Student Mastery or AI Deception? Analyzing ChatGPT's Assessment Proficiency and Evaluating Detection Strategies
This addresses academic integrity issues in computer science education by highlighting the limitations of current AI detection strategies, though it is incremental as it builds on existing concerns without proposing new solutions.
The study found that ChatGPT can complete almost all introductory computer science assignments perfectly, while existing detection methods like MOSS, JPlag, and GPTzero have mixed success, and human evaluators are not accurate enough in distinguishing AI-generated code from student work.

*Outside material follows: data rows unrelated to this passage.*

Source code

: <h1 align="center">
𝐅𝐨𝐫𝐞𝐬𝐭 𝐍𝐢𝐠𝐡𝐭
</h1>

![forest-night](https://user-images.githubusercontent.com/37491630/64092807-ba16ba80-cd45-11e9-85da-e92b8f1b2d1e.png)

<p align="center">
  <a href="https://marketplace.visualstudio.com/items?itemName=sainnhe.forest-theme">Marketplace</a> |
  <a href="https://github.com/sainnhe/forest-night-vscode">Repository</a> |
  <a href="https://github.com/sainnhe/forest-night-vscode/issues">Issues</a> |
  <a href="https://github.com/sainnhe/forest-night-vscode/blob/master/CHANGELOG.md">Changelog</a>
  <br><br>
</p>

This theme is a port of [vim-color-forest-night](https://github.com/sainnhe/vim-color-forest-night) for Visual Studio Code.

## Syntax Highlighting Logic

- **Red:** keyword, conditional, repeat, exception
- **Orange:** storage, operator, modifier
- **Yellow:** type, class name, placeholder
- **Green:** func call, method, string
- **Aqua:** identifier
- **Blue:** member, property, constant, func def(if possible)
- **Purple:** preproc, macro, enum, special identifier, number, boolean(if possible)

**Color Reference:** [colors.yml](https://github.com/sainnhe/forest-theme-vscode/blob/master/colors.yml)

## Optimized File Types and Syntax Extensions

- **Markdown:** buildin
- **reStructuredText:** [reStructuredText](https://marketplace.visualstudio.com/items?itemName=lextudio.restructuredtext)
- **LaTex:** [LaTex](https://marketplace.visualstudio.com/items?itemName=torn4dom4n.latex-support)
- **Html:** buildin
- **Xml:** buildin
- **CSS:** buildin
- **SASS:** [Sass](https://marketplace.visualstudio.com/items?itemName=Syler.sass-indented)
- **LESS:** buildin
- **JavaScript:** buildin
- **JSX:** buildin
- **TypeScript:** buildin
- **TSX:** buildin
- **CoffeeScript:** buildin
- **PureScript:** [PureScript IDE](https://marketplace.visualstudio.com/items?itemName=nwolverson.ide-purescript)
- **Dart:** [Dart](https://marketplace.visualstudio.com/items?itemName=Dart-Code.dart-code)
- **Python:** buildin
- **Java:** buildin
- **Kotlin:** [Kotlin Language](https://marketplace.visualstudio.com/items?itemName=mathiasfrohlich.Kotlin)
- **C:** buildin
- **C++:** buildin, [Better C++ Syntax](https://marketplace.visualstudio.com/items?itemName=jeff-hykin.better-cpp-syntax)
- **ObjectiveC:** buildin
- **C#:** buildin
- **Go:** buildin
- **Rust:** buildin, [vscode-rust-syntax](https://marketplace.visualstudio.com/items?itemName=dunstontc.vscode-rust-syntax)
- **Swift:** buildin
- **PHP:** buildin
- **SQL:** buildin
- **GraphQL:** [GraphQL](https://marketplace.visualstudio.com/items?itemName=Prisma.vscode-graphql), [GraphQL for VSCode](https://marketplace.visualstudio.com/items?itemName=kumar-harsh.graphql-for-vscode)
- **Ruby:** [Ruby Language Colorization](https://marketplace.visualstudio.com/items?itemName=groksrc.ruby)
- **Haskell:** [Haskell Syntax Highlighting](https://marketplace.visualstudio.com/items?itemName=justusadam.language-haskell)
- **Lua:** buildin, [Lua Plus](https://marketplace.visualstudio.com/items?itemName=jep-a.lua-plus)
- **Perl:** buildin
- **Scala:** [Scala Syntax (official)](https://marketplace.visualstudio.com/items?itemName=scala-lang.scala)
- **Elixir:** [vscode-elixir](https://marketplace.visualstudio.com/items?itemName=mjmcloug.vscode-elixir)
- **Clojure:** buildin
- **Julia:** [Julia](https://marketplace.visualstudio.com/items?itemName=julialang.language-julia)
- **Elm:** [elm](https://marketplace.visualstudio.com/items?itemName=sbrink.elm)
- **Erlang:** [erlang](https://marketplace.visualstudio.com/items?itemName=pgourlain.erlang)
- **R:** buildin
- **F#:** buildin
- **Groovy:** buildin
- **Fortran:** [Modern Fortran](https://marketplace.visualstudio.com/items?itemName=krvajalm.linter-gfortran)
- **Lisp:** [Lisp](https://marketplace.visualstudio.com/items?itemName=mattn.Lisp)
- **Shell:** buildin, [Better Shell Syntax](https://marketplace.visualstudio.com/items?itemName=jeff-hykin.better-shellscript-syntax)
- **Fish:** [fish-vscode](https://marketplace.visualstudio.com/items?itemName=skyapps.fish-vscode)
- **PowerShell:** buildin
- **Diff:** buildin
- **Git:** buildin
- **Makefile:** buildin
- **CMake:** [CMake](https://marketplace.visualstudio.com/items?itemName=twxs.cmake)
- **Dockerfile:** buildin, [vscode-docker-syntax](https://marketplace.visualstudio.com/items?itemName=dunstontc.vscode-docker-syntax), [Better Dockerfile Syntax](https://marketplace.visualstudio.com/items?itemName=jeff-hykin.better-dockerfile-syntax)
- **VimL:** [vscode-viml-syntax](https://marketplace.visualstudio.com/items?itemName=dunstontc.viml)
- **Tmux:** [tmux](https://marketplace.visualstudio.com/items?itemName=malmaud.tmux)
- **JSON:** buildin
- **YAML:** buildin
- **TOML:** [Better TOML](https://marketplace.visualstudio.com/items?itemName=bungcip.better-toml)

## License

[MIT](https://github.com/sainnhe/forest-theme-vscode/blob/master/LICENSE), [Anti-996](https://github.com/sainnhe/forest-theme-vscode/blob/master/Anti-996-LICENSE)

Generative AI systems such as ChatGPT have a disruptive effect on learning and assessment. Computer science requires practice to develop skills in problem solving and programming that are traditionally developed using assignments. Generative AI has the capability of completing these assignments for students with high accuracy, which dramatically increases the potential for academic integrity issues and students not achieving desired learning outcomes. This work investigates the performance of ChatGPT by evaluating it across three courses (CS1,CS2,databases). ChatGPT completes almost all introductory assessments perfectly. Existing detection methods, such as MOSS and JPlag (based on similarity metrics) and GPTzero (AI detection), have mixed success in identifying AI solutions. Evaluating instructors and teaching assistants using heuristics to distinguish between student and AI code shows that their detection is not sufficiently accurate. These observations emphasize the need for adapting assessments and improved detection methods.